• Assigned task
Start at the line with "parce qu'ils ont" in the records below, stop at the line with "l'autorité infaillible et", and return every line in that span exactly, the two end lines included.

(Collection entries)
------------------------------------------------

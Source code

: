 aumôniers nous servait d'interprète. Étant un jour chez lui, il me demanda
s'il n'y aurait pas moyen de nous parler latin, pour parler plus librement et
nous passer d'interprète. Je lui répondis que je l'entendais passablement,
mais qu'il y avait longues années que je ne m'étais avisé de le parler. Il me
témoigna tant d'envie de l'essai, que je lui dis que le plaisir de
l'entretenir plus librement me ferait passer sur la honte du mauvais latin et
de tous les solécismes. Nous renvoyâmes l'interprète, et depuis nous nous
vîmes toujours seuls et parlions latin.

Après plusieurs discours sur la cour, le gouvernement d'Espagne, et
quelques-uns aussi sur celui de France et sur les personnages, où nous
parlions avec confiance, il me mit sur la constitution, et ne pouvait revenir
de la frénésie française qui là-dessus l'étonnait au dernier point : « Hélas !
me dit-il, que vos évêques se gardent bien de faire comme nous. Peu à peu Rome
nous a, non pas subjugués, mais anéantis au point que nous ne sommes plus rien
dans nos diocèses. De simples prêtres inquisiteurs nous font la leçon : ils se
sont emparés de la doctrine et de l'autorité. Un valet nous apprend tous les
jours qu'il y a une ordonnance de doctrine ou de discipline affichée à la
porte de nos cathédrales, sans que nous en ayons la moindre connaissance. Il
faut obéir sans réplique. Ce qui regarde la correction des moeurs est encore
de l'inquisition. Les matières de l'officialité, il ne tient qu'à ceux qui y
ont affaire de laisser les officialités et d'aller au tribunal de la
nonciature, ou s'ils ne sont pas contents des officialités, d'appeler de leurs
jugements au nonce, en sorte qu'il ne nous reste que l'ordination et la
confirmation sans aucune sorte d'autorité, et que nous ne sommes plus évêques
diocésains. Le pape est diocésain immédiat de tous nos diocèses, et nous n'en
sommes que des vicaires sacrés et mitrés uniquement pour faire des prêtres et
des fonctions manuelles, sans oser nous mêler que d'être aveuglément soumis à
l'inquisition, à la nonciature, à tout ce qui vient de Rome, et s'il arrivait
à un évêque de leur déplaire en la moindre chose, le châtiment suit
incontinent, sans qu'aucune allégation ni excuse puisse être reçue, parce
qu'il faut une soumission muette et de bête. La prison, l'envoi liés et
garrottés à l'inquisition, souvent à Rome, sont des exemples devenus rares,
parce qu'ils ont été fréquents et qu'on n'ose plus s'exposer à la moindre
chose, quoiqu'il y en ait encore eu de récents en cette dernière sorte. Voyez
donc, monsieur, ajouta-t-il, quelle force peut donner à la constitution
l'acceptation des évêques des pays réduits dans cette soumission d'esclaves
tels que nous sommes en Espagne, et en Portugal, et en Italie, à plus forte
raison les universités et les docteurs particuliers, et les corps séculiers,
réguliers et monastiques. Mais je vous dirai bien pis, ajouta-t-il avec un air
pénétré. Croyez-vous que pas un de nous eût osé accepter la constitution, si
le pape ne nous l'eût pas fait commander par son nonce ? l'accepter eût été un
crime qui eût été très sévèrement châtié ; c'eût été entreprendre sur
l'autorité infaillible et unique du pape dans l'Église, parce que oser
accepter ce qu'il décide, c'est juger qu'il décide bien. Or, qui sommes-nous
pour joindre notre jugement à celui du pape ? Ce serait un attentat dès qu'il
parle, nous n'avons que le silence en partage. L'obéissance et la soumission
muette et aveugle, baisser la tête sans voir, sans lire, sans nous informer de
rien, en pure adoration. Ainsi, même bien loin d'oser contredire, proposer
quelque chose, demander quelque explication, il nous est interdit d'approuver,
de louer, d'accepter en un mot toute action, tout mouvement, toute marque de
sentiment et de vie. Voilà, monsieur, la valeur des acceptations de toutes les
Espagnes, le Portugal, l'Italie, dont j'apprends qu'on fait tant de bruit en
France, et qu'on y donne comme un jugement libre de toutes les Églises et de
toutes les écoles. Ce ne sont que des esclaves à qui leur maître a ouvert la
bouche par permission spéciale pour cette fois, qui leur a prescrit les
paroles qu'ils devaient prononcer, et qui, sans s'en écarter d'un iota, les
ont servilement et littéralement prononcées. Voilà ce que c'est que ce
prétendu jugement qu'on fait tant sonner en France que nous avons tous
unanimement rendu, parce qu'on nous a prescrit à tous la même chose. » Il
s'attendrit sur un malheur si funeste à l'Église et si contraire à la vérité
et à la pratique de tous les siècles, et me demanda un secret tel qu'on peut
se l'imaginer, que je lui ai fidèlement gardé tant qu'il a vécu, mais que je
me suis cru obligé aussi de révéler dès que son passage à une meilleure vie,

------------------------------------------------

• Response below
parce qu'ils ont été fréquents et qu'on n'ose plus s'exposer à la moindre
chose, quoiqu'il y en ait encore eu de récents en cette dernière sorte. Voyez
donc, monsieur, ajouta-t-il, quelle force peut donner à la constitution
l'acceptation des évêques des pays réduits dans cette soumission d'esclaves
tels que nous sommes en Espagne, et en Portugal, et en Italie, à plus forte
raison les universités et les docteurs particuliers, et les corps séculiers,
réguliers et monastiques. Mais je vous dirai bien pis, ajouta-t-il avec un air
pénétré. Croyez-vous que pas un de nous eût osé accepter la constitution, si
le pape ne nous l'eût pas fait commander par son nonce ? l'accepter eût été un
crime qui eût été très sévèrement châtié ; c'eût été entreprendre sur
l'autorité infaillible et unique du pape dans l'Église, parce que oser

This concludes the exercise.